= Stichting Academisch Erfgoed =

The Stichting Academisch Erfgoed (SAE), in English the Dutch Foundation for Academic Heritage, is a network of Dutch universities that supports these universities' heritage and cultural collections.

== Mission ==
The Dutch Foundation for Academic Heritage helps to protect university heritage, to make it more accessible and known to the public.

== History ==
The SAE was founded in 1997, when Dutch State Secretary Aad Nuis reserved a subsidy of 12 million guilders via the Mondriaan Stichting. At that point, a plan was developed for future maintenance and management of the universities' collections. The SAE then made a first selection of valuable and save-worthy collections and objects, developed first guidelines to use these collections in education and research, and to make them better available for the broad public.
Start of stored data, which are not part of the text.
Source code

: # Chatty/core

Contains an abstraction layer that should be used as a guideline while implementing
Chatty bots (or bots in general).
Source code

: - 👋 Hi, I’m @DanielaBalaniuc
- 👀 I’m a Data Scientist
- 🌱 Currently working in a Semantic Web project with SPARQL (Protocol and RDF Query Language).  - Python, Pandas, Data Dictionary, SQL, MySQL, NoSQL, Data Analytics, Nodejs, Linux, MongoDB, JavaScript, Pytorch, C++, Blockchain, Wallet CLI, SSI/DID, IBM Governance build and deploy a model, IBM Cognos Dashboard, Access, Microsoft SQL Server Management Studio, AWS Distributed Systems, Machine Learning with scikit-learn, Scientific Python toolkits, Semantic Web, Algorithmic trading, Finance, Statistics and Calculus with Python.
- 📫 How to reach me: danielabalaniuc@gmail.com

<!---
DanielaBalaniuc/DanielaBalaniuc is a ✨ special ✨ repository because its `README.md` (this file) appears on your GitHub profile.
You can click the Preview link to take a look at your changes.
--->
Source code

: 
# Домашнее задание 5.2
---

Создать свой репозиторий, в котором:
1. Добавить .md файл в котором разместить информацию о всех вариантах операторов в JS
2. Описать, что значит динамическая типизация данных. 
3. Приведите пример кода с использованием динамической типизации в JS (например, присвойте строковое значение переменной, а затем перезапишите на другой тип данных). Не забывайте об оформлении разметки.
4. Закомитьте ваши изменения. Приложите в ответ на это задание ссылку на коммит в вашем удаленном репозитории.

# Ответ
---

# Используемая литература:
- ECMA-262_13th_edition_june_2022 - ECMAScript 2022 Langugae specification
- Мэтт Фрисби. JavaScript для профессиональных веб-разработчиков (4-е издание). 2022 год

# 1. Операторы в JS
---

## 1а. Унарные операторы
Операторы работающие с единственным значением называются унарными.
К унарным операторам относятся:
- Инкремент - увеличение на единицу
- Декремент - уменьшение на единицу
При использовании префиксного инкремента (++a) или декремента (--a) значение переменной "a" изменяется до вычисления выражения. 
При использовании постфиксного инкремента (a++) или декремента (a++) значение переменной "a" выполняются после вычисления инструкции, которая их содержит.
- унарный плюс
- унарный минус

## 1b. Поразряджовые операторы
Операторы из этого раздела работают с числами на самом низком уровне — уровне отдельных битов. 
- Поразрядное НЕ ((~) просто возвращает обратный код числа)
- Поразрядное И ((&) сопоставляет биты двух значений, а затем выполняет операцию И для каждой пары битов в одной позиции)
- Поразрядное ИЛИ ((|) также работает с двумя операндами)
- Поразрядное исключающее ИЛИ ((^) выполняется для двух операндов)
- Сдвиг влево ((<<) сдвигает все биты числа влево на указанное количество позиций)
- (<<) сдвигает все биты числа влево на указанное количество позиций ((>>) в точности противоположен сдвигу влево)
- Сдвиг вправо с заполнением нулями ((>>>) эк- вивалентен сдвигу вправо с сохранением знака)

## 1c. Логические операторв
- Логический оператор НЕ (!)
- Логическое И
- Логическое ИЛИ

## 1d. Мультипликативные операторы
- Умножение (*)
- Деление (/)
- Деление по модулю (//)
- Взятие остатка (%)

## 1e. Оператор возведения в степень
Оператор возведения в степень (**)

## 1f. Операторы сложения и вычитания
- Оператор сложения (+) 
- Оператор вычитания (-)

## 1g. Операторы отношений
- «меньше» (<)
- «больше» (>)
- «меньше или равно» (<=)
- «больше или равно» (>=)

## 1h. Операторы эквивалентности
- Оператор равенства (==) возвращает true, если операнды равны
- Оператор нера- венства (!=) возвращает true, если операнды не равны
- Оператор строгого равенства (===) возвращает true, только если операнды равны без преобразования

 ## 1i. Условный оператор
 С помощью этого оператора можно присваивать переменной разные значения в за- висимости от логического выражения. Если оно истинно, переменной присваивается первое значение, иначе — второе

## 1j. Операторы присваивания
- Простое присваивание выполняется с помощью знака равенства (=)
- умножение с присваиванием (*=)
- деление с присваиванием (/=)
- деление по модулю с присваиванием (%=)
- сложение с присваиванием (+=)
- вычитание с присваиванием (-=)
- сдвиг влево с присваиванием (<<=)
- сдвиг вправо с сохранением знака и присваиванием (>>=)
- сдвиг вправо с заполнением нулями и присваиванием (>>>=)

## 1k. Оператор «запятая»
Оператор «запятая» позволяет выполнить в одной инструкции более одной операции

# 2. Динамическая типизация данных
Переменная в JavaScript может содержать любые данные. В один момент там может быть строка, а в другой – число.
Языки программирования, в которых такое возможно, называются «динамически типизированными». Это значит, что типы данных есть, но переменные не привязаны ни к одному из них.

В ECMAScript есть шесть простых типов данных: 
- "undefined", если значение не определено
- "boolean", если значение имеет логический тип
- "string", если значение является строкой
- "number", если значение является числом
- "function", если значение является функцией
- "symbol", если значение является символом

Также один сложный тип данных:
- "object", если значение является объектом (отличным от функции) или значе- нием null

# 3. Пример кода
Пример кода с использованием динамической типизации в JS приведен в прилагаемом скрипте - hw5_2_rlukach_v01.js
The SAE has initiated various thematic projects, about botanical, medical and geological collections. In 2012, the SAE also launched a shared collection website for academic heritage.

==Members==

- Universiteit van Amsterdam
- Delft University of Technology
- Eindhoven University of Technology
- University of Groningen
- Leiden University
- Maastricht University
- Radboud University Nijmegen
- Free University of Amsterdam
- Utrecht University
- Wageningen UR
Museum Boerhaave participates as an associate member.